Mr Vere’s whole family received me with great tenderness; but I was sorry at leaving my father, whose visits to me were made but seldom, and even those by stealth.
My situation, though I was united to the man I loved, and caressed by all his family, was far from being happy. My mother’s inflexible temper was not to be wrought upon, notwithstanding my father did his utmost to prevail on her to see and to forgive me; and she carried her resentment so far, that she told my father, unless he cut me off entirely in his will, she was determined to separate herself totally from him. This was an extremity he by no means expected she would have gone to.
In a fit of sickness, which had seized him a few years before, he had left me ten thousand pounds; five of this he had secretly transferred to Mr Vere on the day of my marriage, and had promised him to bequeath me five more at his death.
In consequence of this disposition, he purposed making a new will, so that he the less scrupled giving my mother up the old one, with a promise of making another agreeable to her request.
My mother’s jointure was already settled on her; my eldest sister had received her portion; so that there was little bequeathed by this testament, but my fortune, and a few other small legacies.

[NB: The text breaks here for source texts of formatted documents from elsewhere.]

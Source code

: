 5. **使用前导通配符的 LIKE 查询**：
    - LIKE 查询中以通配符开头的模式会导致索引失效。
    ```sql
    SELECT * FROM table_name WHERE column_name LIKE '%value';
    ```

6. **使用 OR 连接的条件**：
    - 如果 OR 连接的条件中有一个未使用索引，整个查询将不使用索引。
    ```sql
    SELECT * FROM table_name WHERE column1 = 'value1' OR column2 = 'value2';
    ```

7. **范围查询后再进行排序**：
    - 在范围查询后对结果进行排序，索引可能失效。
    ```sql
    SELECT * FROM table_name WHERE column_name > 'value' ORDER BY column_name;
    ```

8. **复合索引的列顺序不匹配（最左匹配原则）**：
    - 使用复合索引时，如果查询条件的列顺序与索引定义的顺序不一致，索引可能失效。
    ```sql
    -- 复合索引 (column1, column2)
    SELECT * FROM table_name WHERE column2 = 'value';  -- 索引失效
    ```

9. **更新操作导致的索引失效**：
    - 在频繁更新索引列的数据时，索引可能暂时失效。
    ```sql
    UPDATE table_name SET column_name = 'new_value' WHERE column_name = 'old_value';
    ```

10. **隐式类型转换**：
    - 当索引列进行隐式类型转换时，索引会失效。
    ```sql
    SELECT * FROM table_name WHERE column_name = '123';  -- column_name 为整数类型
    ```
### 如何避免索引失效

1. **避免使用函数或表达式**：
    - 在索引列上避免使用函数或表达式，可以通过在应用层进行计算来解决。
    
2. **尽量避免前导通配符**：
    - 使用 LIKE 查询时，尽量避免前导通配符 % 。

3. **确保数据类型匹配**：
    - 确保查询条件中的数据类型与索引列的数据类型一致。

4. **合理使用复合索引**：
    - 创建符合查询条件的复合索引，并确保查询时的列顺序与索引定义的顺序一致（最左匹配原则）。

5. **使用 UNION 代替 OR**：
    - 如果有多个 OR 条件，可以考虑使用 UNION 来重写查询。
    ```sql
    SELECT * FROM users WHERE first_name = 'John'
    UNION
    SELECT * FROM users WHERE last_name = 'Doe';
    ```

My mother tore the will with indignation, and not satisfied with my father’s promise, insisted on his putting it into execution immediately. In short, his easy temper yielded to her importunities, and he had a will drawn up by her instructions, in which I was cut off with one shilling, and my intended fortune bequeathed to my eldest sister. My mother was made residuary legatee to every thing that should remain, after paying all the bequests. This would have amounted to a considerable sum, if the half of my portion, which was already paid without her knowlege, had not made such a diminution in the personal estate, that after paying my sister the whole of what was specified in the will, there was scarce any thing likely to remain.
Had my mother known this secret, she would not perhaps have been so ready to have made my father devise all my intended fortune to my sister. My father, who was aware of this, durst not however inform her at that juncture, how much she hurt herself, by forcing him to such measures. She insisted upon his leaving the whole of what he designed for me to my eldest sister; as well as to convince him, she said, that she had no self-interested views, as to be an example to other rebellious children.
My father had no remedy on these occasions, but a patient acquiescence: the will was made, and my mother herself would keep it.